Gradstein et al. (1999) present a zonation scheme using well material from several wells offshore Norway. Data from only one of the wells, 35/3-4, extends into the Barremian - Hauterivian interval relevant here and is close to the 35/12-5S well of the present study. The foraminiferal assemblage listed by them (Gradstein et al., 1999, Appendix A) from their “Hauterivian – Barremian time slice” is abundant and diverse with equal numbers of agglutinated and calcareous benthonic foraminifera. There are 22 benthonic species categorised as “common” constituents. Planktonic foraminifera are recorded as common and broadly grouped as Blefuscuiana. These are small and in the study area are usually found only in the late Barremian. The ostracods are mentioned as a broad grouping “Ostracoda (mostly smooth)” and are also given common status. In our present material, well 35/12-5S, Ostracoda comprise around 15 % of the total Barremian – Hauterivian microfossils in any one sample. While the ostracods are subordinate to foraminifera, they are a distinct constituent of the biofacies being consistently common throughout the interval. No other Cretaceous interval of the North Sea oil fields area comprises such a high incidence of ostracods. Clearly Gradstein et al. (1999) recognises this and has indicated “ostracod last common occurrence (LCO)” on the Lower Cretaceous zonation (Gradstein et al., 1999, fig. 6).

The principal foraminiferal markers given by Gradstein et al. (1999) are Gavelinella barremiana (last occurrence (LO) at late Barremian boundary), Falsogaudryinella xenogena (LO mid-Barremian), Falsogaudryinella praemoesiana (LCO at late Hauterivian boundary), and Protomarssonella kummi (LO early Hauterivian). In the northern North Sea we observe that the “smooth” ostracods initially appear within the late Barremian (typically Bairdia asgarda n. sp. and Pontocyprella species) coincident with F. xenogena. Pontocyprella valhalla n. sp. has its LO within the early Barremian, often coincident with the LO of F. praemoesiana, and its acme is also associated with the acme of F. praemoesiana at the Barremian–Hauterivian boundary. While the ostracod events serve as secondary markers, they do also provide confidence in recognising the assemblage biofacies as a whole.

We have observed the distinctive early Barremian–Hauterivian ostracod assemblage, of which P. valhalla and B. asgarda are common components, to be distributed widely throughout the central and northern North Sea region and Atlantic margin off Norway.
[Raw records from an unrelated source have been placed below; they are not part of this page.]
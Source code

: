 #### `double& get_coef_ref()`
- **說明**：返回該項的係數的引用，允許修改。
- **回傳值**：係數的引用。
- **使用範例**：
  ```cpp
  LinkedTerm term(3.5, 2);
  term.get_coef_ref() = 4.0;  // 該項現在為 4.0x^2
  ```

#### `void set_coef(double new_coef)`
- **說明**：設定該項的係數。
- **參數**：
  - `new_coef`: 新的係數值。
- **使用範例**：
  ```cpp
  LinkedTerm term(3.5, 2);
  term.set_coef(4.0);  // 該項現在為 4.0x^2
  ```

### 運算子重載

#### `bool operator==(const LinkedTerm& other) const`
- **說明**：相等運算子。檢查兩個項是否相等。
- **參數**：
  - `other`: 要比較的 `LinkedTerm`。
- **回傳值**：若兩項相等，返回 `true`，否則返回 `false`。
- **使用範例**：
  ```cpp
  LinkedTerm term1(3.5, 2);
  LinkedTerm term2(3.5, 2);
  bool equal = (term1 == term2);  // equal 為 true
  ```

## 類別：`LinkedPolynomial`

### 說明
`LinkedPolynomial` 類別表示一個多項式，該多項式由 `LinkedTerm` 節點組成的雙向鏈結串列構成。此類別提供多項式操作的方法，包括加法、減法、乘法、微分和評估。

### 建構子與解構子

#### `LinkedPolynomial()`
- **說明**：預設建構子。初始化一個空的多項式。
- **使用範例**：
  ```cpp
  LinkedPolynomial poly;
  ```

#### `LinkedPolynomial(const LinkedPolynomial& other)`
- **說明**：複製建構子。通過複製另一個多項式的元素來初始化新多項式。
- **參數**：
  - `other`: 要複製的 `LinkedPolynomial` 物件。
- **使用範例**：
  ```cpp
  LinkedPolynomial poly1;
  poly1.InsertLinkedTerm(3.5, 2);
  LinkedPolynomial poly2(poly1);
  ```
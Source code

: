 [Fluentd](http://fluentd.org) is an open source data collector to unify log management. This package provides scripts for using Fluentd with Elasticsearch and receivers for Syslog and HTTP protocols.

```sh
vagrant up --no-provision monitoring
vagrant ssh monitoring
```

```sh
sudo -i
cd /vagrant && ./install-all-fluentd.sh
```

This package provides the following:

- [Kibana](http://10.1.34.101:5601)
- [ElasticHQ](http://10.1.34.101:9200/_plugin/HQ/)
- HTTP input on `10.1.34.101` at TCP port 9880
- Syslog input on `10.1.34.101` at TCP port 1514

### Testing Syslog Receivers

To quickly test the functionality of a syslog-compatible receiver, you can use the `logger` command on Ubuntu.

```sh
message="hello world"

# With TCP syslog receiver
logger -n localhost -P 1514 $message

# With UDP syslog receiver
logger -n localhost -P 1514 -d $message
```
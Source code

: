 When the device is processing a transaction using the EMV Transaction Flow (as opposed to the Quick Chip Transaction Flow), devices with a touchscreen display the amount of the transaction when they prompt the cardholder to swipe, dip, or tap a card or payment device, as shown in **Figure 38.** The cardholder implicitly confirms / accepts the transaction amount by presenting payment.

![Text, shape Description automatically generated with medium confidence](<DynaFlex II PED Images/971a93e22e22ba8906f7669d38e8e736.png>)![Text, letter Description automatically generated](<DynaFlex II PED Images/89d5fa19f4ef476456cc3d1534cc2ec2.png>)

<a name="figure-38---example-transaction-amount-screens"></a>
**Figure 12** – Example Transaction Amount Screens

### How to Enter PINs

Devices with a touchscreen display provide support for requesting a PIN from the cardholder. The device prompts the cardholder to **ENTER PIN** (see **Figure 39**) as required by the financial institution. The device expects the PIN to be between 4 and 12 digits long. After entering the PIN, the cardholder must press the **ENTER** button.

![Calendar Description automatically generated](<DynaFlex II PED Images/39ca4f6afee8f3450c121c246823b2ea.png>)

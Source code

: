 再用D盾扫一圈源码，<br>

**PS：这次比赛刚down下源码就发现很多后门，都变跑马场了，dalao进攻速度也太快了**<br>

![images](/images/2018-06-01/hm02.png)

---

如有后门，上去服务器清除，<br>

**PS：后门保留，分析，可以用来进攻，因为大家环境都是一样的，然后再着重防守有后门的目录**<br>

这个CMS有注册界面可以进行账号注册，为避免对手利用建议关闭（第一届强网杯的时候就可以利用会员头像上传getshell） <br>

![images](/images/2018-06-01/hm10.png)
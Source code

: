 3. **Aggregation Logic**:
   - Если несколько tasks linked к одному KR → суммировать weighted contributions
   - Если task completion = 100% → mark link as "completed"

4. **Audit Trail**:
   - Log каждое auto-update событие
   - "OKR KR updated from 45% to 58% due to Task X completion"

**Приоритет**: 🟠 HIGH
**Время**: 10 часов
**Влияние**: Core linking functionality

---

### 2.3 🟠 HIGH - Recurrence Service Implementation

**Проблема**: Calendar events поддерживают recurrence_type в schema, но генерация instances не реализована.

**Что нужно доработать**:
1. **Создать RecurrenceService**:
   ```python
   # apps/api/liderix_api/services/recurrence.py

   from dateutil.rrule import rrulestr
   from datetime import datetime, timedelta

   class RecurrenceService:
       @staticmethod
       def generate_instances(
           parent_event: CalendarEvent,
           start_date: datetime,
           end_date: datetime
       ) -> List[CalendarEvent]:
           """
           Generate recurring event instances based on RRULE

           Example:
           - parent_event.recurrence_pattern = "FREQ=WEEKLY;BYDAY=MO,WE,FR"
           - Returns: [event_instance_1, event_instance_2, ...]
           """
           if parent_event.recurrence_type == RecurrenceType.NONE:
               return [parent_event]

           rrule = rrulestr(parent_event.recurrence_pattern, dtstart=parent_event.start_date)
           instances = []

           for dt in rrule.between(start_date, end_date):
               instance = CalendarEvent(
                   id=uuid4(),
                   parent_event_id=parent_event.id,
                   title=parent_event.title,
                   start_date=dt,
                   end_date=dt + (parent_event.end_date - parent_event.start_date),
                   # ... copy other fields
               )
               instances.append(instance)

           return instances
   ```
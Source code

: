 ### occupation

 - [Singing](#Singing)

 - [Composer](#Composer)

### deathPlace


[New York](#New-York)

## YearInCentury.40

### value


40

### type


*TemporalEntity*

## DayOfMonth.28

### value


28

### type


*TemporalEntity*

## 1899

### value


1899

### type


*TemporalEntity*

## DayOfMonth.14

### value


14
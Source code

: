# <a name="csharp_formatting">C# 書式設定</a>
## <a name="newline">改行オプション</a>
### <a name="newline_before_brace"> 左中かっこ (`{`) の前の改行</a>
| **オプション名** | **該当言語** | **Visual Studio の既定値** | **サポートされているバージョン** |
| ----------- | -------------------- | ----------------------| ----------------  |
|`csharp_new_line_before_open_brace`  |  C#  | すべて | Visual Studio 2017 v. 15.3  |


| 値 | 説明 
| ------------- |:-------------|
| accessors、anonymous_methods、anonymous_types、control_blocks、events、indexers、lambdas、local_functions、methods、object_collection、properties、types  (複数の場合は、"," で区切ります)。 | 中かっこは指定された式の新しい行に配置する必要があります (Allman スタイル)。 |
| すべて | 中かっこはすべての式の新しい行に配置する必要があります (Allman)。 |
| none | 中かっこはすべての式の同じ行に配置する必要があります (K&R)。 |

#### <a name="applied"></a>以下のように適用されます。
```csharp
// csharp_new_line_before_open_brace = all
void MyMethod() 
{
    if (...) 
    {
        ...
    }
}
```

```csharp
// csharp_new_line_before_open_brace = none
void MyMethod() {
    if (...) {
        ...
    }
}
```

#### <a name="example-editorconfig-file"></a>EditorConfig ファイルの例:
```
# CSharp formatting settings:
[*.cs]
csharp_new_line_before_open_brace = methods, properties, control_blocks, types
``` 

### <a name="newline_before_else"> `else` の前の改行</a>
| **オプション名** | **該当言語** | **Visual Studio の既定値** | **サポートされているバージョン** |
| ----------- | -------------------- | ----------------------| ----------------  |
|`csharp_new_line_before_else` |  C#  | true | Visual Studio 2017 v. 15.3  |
Lithostratigraphically, the fauna is typical of the lower part (lower Barremian–Hauterivian) of the Valhall Formation (UK sector) and coeval Norwegian sector strata including the Åsgard Formation and further north to the Haltenbanken, Lange, and Lyr formations. It has been observed in wells as far north as the Halten Terrace area off Norway. Towards the south it appears to have been confined somewhat by the mid-central North Sea high, being absent from wells in the Sole Pit Graben. However, it does occur abundantly in the Tail End Graben (Valdemar Field), which is the most southerly point at which we have observed the ostracod assemblage. It has not been documented in the microfauna reported from Heligoland (Bartenstein and Oertli, 1975).

Fossil occurrence data from well 35/12-5S are proprietary and not yet available in the public domain. Wintershall Norge AS have allowed the authors to publish information regarding the ostracod material described herein and the distribution data relating to this are available from the authors upon request.

The authors declare that they have no conflict of interest.